▶ **DIRECTIONS**
Copy all lines containing the string "Amanda" from the records below.

(SUPPLIED RECORDS begins)

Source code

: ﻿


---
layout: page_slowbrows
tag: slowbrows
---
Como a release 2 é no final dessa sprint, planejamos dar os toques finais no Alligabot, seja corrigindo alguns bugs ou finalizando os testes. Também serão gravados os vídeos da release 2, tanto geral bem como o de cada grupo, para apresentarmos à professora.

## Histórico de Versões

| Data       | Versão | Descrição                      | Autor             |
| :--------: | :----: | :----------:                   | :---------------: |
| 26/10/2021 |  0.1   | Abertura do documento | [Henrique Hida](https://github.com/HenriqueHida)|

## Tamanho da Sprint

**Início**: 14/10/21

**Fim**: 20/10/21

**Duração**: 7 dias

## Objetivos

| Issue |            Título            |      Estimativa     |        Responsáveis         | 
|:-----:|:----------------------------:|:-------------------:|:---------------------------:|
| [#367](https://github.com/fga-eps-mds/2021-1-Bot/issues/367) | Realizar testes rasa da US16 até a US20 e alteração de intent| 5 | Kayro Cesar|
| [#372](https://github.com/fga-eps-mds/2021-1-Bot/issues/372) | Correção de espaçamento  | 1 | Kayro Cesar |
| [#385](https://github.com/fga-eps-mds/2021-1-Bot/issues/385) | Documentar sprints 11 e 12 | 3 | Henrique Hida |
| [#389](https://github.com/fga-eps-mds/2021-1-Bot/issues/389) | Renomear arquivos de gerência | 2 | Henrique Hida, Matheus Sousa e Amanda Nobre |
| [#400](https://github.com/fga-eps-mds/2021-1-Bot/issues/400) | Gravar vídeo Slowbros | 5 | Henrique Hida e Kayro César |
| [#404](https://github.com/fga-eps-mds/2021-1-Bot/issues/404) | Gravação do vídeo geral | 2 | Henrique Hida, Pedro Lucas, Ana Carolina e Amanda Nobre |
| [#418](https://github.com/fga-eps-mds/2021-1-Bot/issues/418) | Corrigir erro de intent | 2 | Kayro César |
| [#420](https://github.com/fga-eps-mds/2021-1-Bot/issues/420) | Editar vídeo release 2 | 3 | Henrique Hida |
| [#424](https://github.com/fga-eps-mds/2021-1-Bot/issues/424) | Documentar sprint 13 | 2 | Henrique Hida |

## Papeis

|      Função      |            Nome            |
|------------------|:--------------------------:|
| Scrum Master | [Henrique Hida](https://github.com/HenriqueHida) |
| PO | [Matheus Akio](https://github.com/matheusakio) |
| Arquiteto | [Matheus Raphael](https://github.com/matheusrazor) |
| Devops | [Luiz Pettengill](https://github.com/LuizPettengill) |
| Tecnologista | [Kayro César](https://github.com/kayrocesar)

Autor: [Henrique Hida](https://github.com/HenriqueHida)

(SUPPLIED RECORDS ends)
(SUPPLIED RECORDS begins)

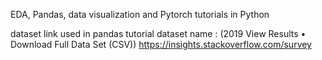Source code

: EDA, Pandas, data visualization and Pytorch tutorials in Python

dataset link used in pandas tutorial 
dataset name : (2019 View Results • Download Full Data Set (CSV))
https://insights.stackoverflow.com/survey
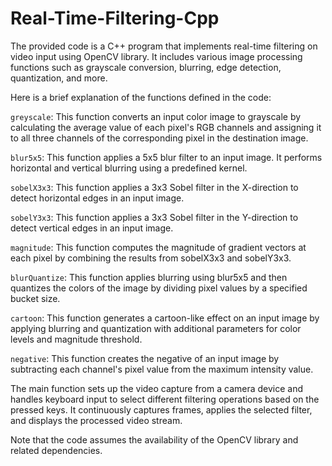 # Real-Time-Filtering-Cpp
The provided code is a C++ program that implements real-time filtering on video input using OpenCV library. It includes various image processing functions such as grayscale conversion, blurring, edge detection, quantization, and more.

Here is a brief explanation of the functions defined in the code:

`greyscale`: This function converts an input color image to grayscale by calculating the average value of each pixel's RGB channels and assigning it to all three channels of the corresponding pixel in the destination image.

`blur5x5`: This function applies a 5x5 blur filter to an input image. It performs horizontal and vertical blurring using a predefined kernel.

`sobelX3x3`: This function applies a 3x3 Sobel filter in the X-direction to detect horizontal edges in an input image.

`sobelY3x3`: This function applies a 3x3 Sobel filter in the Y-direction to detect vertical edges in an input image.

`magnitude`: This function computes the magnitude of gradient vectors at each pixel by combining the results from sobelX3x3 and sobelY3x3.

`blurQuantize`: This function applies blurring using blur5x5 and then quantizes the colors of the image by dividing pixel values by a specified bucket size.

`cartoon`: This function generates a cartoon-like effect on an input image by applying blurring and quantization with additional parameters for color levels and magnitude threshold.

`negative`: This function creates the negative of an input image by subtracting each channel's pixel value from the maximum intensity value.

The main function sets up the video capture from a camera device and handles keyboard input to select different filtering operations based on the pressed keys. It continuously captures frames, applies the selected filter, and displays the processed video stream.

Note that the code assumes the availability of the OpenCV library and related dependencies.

(SUPPLIED RECORDS ends)

▶ **RESULT**
| [#389](https://github.com/fga-eps-mds/2021-1-Bot/issues/389) | Renomear arquivos de gerência | 2 | Henrique Hida, Matheus Sousa e Amanda Nobre |
| [#404](https://github.com/fga-eps-mds/2021-1-Bot/issues/404) | Gravação do vídeo geral | 2 | Henrique Hida, Pedro Lucas, Ana Carolina e Amanda Nobre |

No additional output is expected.